Uma questão é a questão mais normativa, que tem a ver com até que ponto é que é legítimo uma democracia impedir a expressão de um certo tipo de ideias que são consideradas contrárias a valores centrais da democracia? Outra questão é até que ponto é que proibir essa expressão resulta ou não? São questões diferentes. Ou seja, eu acho que a minha posição pessoal enquanto cidadão é que é perfeitamente legítimo proibir posições xenófobas, posições antidemocráticas, porque isso vai atentar contra a segurança e a liberdade de outro tipo de grupos. Acho que isto é perfeitamente compatível com as balizas daquilo que é o sistema democrático. Uma questão mais complicada é até que ponto é que isto funciona ou até que ponto é que dá mais força a esses grupos, precisamente por essa questão de que estávamos a falar - ou seja, depois eles terem maior possibilidade de se vitimizarem, etc. O que eu quero dizer é que, enquanto cidadão, eu estaria perfeitamente bem com o Estado proibir este tipo de ideias desde que isso funcionasse.
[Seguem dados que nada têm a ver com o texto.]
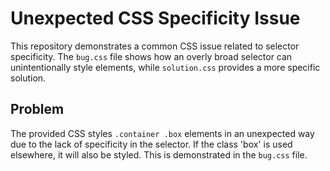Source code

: # Unexpected CSS Specificity Issue

This repository demonstrates a common CSS issue related to selector specificity.  The `bug.css` file shows how an overly broad selector can unintentionally style elements, while `solution.css` provides a more specific solution.

## Problem

The provided CSS styles `.container .box` elements in an unexpected way due to the lack of specificity in the selector. If the class 'box' is used elsewhere, it will also be styled. This is demonstrated in the `bug.css` file.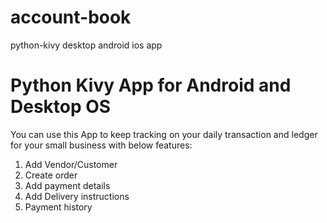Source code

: # account-book
python-kivy desktop android ios app
# Python Kivy App for Android and Desktop OS

You can use this App to keep tracking on your daily transaction and ledger for your small business with below features:

1. Add Vendor/Customer
2. Create order
3. Add payment details
4. Add Delivery instructions
5. Payment history
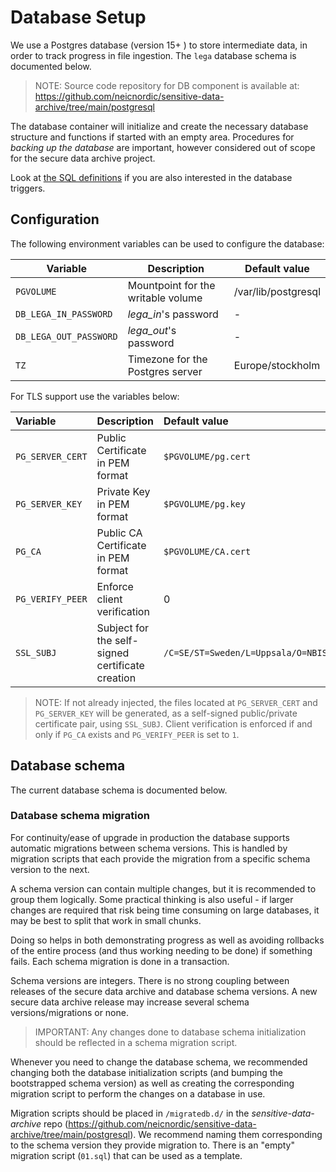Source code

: Database Setup
==============

We use a Postgres database (version 15+ ) to store intermediate data, in
order to track progress in file ingestion. The `lega` database schema is
documented below.

> NOTE:
> Source code repository for DB component is available at:
> <https://github.com/neicnordic/sensitive-data-archive/tree/main/postgresql>

The database container will initialize and create the necessary database
structure and functions if started with an empty area. Procedures for *backing up the database* are important, however considered out of scope for
the secure data archive project.

Look at [the SQL
definitions](https://github.com/neicnordic/sensitive-data-archive/tree/main/postgresql/initdb.d)
if you are also interested in the database triggers.

Configuration
-------------

The following environment variables can be used to configure the
database:

| Variable               | Description                        | Default value       |
|------------------------|------------------------------------|---------------------|
| `PGVOLUME`             | Mountpoint for the writable volume | /var/lib/postgresql |
| `DB_LEGA_IN_PASSWORD`  | *lega_in*'s password               | -                   |
| `DB_LEGA_OUT_PASSWORD` | *lega_out*'s password              | -                   |
| `TZ`                   | Timezone for the Postgres server   | Europe/stockholm    |

For TLS support use the variables below:

| Variable         | Description                                      | Default value                                             |
|:-----------------|:-------------------------------------------------|:----------------------------------------------------------|
| `PG_SERVER_CERT` | Public Certificate in PEM format                 | `$PGVOLUME/pg.cert`                                       |
| `PG_SERVER_KEY`  | Private Key in PEM format                        | `$PGVOLUME/pg.key`                                        |
| `PG_CA`          | Public CA Certificate in PEM format              | `$PGVOLUME/CA.cert`                                       |
| `PG_VERIFY_PEER` | Enforce client verification                      | 0                                                         |
| `SSL_SUBJ`       | Subject for the self-signed certificate creation | `/C=SE/ST=Sweden/L=Uppsala/O=NBIS/OU=SysDevs/CN=LocalEGA` |

> NOTE:
> If not already injected, the files located at `PG_SERVER_CERT` and
> `PG_SERVER_KEY` will be generated, as a self-signed public/private
> certificate pair, using `SSL_SUBJ`. Client verification is enforced if
> and only if `PG_CA` exists and `PG_VERIFY_PEER` is set to `1`.

Database schema
---------------

The current database schema is documented below.

### Database schema migration

For continuity/ease of upgrade in production the database supports
automatic migrations between schema versions. This is handled by
migration scripts that each provide the migration from a specific schema
version to the next.

A schema version can contain multiple changes, but it is recommended to
group them logically. Some practical thinking is also useful - if larger
changes are required that risk being time consuming on large databases,
it may be best to split that work in small chunks.

Doing so helps in both demonstrating progress as well as avoiding
rollbacks of the entire process (and thus working needing to be done) if
something fails. Each schema migration is done in a transaction.

Schema versions are integers. There is no strong coupling between
releases of the secure data archive and database schema versions. A new
secure data archive release may increase several schema
versions/migrations or none.

> IMPORTANT:
> Any changes done to database schema initialization should be reflected
> in a schema migration script.

Whenever you need to change the database schema, we recommended changing
both the database initialization scripts (and bumping the bootstrapped
schema version) as well as creating the corresponding migration script
to perform the changes on a database in use.

Migration scripts should be placed in `/migratedb.d/` in the *sensitive-data-archive* repo
(<https://github.com/neicnordic/sensitive-data-archive/tree/main/postgresql>). We recommend naming them
corresponding to the schema version they provide migration to. There is
an "empty" migration script (`01.sql`) that can be used as a
template.
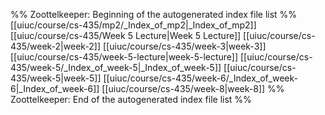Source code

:%% Zoottelkeeper: Beginning of the autogenerated index file list  %%
 [[uiuc/course/cs-435/mp2/_Index_of_mp2|_Index_of_mp2]]
 [[uiuc/course/cs-435/Week 5 Lecture|Week 5 Lecture]]
 [[uiuc/course/cs-435/week-2|week-2]]
 [[uiuc/course/cs-435/week-3|week-3]]
 [[uiuc/course/cs-435/week-5-lecture|week-5-lecture]]
 [[uiuc/course/cs-435/week-5/_Index_of_week-5|_Index_of_week-5]]
 [[uiuc/course/cs-435/week-5|week-5]]
 [[uiuc/course/cs-435/week-6/_Index_of_week-6|_Index_of_week-6]]
 [[uiuc/course/cs-435/week-8|week-8]]
%% Zoottelkeeper: End of the autogenerated index file list  %%
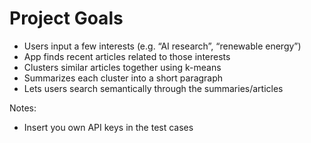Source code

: # Project Goals
- Users input a few interests (e.g. “AI research”, “renewable energy”)
- App finds recent articles related to those interests
- Clusters similar articles together using k-means
- Summarizes each cluster into a short paragraph
- Lets users search semantically through the summaries/articles


Notes:
- Insert you own API keys in the test cases

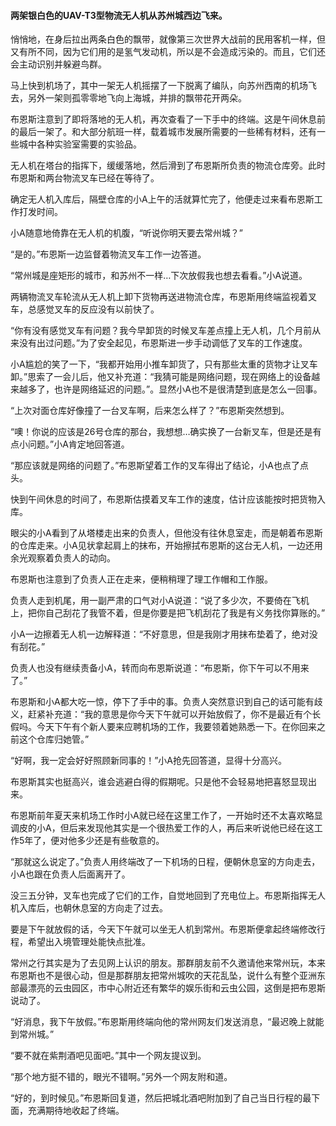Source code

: #### 两架银白色的UAV-T3型物流无人机从苏州城西边飞来。

悄悄地，在身后拉出两条白色的飘带，就像第三次世界大战前的民用客机一样，但又有所不同，因为它们用的是氢气发动机，所以是不会造成污染的。而且，它们还会主动识别并躲避鸟群。

马上快到机场了，其中一架无人机摇摆了一下脱离了编队，向苏州西南的机场飞去，另外一架则孤零零地飞向上海城，并排的飘带花开两朵。

布恩斯注意到了即将落地的无人机，再次查看了一下手中的终端。这是午间休息前的最后一架了。和大部分航班一样，载着城市发展所需要的一些稀有材料，还有一些城中各种实验室需要的实验品。

无人机在塔台的指挥下，缓缓落地，然后滑到了布恩斯所负责的物流仓库旁。此时布恩斯和两台物流叉车已经在等待了。

确定无人机入库后，隔壁仓库的小A上午的活就算忙完了，他便走过来看布恩斯工作打发时间。

小A随意地倚靠在无人机的机腹，“听说你明天要去常州城？”

“是的。”布恩斯一边监督着物流叉车工作一边答道。

“常州城是座矩形的城市，和苏州不一样…下次放假我也想去看看。”小A说道。

两辆物流叉车轮流从无人机上卸下货物再送进物流仓库，布恩斯用终端监视着叉车，总感觉叉车的反应没有以前快了。

“你有没有感觉叉车有问题？我今早卸货的时候叉车差点撞上无人机，几个月前从来没有出过问题。”为了安全起见，布恩斯进一步手动调低了叉车的工作速度。

小A尴尬的笑了一下，“我都开始用小推车卸货了，只有那些太重的货物才让叉车卸。”思索了一会儿后，他又补充道：“我猜可能是网络问题，现在网络上的设备越来越多了，也许是网络延迟的问题。”。显然小A也不是很清楚到底是怎么一回事。

“上次对面仓库好像撞了一台叉车啊，后来怎么样了？”布恩斯突然想到。

“噢！你说的应该是26号仓库的那台，我想想…确实换了一台新叉车，但是还是有点小问题。”小A肯定地回答道。

“那应该就是网络的问题了。”布恩斯望着工作的叉车得出了结论，小A也点了点头。

快到午间休息的时间了，布恩斯估摸着叉车工作的速度，估计应该能按时把货物入库。

眼尖的小A看到了从塔楼走出来的负责人，但他没有往休息室走，而是朝着布恩斯的仓库走来。小A见状拿起肩上的抹布，开始擦拭布恩斯的这台无人机，一边还用余光观察着负责人的动向。

布恩斯也注意到了负责人正在走来，便稍稍理了理工作帽和工作服。

负责人走到机尾，用一副严肃的口气对小A说道：“说了多少次，不要倚在飞机上，把你自己刮花了我管不着，但是你要是把飞机刮花了我是有义务找你算账的。”

小A一边擦着无人机一边解释道：“不好意思，但是我刚才用抹布垫着了，绝对没有刮花。”

负责人也没有继续责备小A，转而向布恩斯说道：“布恩斯，你下午可以不用来了。”

布恩斯和小A都大吃一惊，停下了手中的事。负责人突然意识到自己的话可能有歧义，赶紧补充道：“我的意思是你今天下午就可以开始放假了，你不是最近有个长假吗。今天下午有个新人要来应聘机场的工作，我要领着她熟悉一下。在你回来之前这个仓库归她管。”

“好啊，我一定会好好照顾新同事的！”小A抢先回答道，显得十分高兴。

布恩斯其实也挺高兴，谁会逃避白得的假期呢。只是他不会轻易地把喜怒显现出来。

布恩斯前年夏天来机场工作时小A就已经在这里工作了，一开始时还不太喜欢略显调皮的小A，但后来发现他其实是一个很热爱工作的人，再后来听说他已经在这工作5年了，便对他多少还是有些敬意的。

“那就这么说定了。”负责人用终端改了一下机场的日程，便朝休息室的方向走去，小A也跟在负责人后面离开了。

没三五分钟，叉车也完成了它们的工作，自觉地回到了充电位上。布恩斯指挥无人机入库后，也朝休息室的方向走了过去。

要是下午就放假的话，今天下午就可以坐无人机到常州。布恩斯便拿起终端修改行程，希望出入境管理处能快点批准。

常州之行其实是为了去见网上认识的朋友。那群朋友前不久邀请他来常州玩，本来布恩斯也不是很心动，但是那群朋友把常州城吹的天花乱坠，说什么有整个亚洲东部最漂亮的云虫园区，市中心附近还有繁华的娱乐街和云虫公园，这倒是把布恩斯说动了。

“好消息，我下午放假。”布恩斯用终端向他的常州网友们发送消息，“最迟晚上就能到常州城。”

“要不就在紫荆酒吧见面吧。”其中一个网友提议到。

“那个地方挺不错的，眼光不错啊。”另外一个网友附和道。

“好的，到时候见。”布恩斯回复道，然后把城北酒吧附加到了自己当日行程的最下面，充满期待地收起了终端。
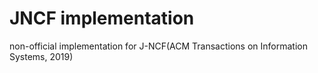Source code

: # JNCF implementation

non-official implementation for J-NCF(ACM Transactions on Information Systems, 2019)
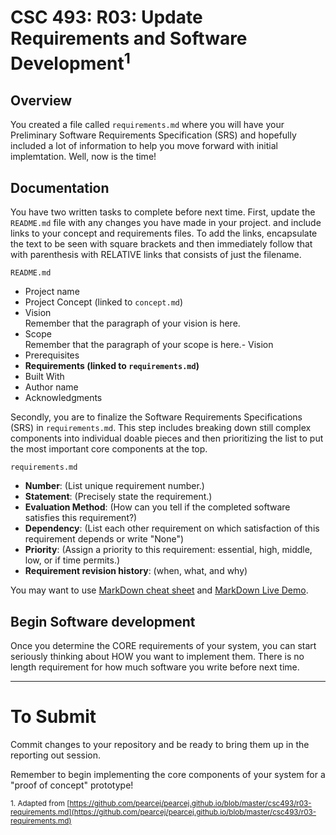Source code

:# CSC 493: R03: Update Requirements and Software Development<sup>1</sup>

## Overview
You created a file called <code>requirements.md</code> where you will have your Preliminary Software Requirements Specification (SRS) and hopefully included a lot of information to help you move forward with initial implemtation. Well, now is the time!

## Documentation

You have two written tasks to complete before next time. First, update the <code>README.md</code> file with any changes you have made in your project. and include links to your concept and requirements files. To add the links, encapsulate the text to be seen with square brackets and then immediately follow that with parenthesis with RELATIVE links that consists of just the filename.

<code>README.md</code>
- Project name
- Project Concept (linked to <code>concept.md</code>)
- Vision<br> Remember that the paragraph of your vision is here.
- Scope<br> Remember that the paragraph of your scope is here.- Vision
- Prerequisites
- **Requirements (linked to <code>requirements.md</code>)**
- Built With
- Author name
- Acknowledgments

Secondly, you are to finalize the Software Requirements Specifications (SRS) in <code>requirements.md</code>. This step includes breaking down still complex components into individual doable pieces and then prioritizing the list to put the most important core components at the top. 

<code>requirements.md</code>

  - **Number**: (List unique requirement number.)
  - **Statement**: (Precisely state the requirement.)
  - **Evaluation Method**: (How can you tell if the completed software satisfies this requirement?)
  - **Dependency**: (List each other requirement on which satisfaction of this requirement depends or write "None")
  - **Priority**: (Assign a priority to this requirement: essential, high, middle, low, or if time permits.)
  - **Requirement revision history**: (when, what, and why)


You may want to use [MarkDown cheat sheet](https://github.com/adam-p/markdown-here/wiki/Markdown-Here-Cheatsheet) and [MarkDown Live Demo](http://www.markdown-here.com/livedemo.html).

## Begin Software development

Once you determine the CORE requirements of your system, you can start seriously thinking about HOW you want to implement them. There is no length requirement for how much software you write before next time.

---
# To Submit

Commit changes to your repository and be ready to bring them up in the reporting out session. 

Remember to begin implementing the core components of your system for a "proof of concept" prototype!

<sub>1. Adapted from [https://github.com/pearcej/pearcej.github.io/blob/master/csc493/r03-requirements.md](https://github.com/pearcej/pearcej.github.io/blob/master/csc493/r03-requirements.md)</sub>

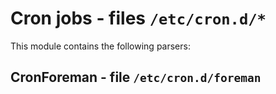 Cron jobs - files ``/etc/cron.d/*``
===================================

This module contains the following parsers:

CronForeman - file ``/etc/cron.d/foreman``
------------------------------------------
Sim, esta discussão está muito em alta na Alemanha, por exemplo, o que me leva à questão de Portugal. É recorrente o discurso de que o Tribunal Constitucional deveria ter chumbado o Chega. O que pensa sobre isso?
É uma questão complicada também. Há um académico, meu colega em Oxford, que se chama Giovanni Capoccia, que estuda muito esta ideia de como é que as democracias podem combater atores que são iliberais e antidemocráticos. Ele tem uma ideia que eu acho que é muito interessante e que ajuda um bocadinho a pensar esta questão. É a ideia de um paradoxo temporal: o momento em que se pode fazer alguma coisa para parar estes atores é no início. Ou seja, era o Tribunal Constitucional ter chumbado o Chega da primeira vez nas eleições. É um momento em que ainda há muito poucas provas de que estes atores são iliberais. E depois, o momento em que as provas se acumulam e já é mais fácil fazer o argumento de que estes atores representam uma ameaça ao funcionamento da democracia, é um momento em que elas já são demasiado grandes para as chumbar. E depois, há um momento em que, se calhar, há provas suficientes e ainda há a generalidade da oportunidade para chumbar, mas é muito difícil saber qual é. Eu concordo, novamente, se pensarmos de uma forma constitucionalista do que é que funciona e o que é que não funciona, eu acho que o momento para agir tem de ser no início. Por exemplo, se o Tribunal Constitucional tivesse chumbado este partido num momento em que ainda era pequeno, ainda tinha pouca implantação na sociedade e nas redes sociais, etc.... Eu acho que proibi-lo agora seria contraproducente, porque só aumentaria ainda mais a sua popularidade. Por isso, penso que, para que chumbar ou proibir partidos tenha algum efeito, tem de ser feito muito no início. Se já existem essas ideias, tem de haver uma reorganização do sistema político, por estar a aparecer um partido deste género, diferente, que de alguma forma consegue mobilizar-se para que as pessoas acabem por votar nele. Novamente, a partir do momento em que as pessoas já se associam, já têm essas ideias, simplesmente bloquear a expressão dessas ideias eleitoralmente não vai mudar as pessoas e parece-me que é o grande desafio.
É possível voltar ao período anterior ao da normalização?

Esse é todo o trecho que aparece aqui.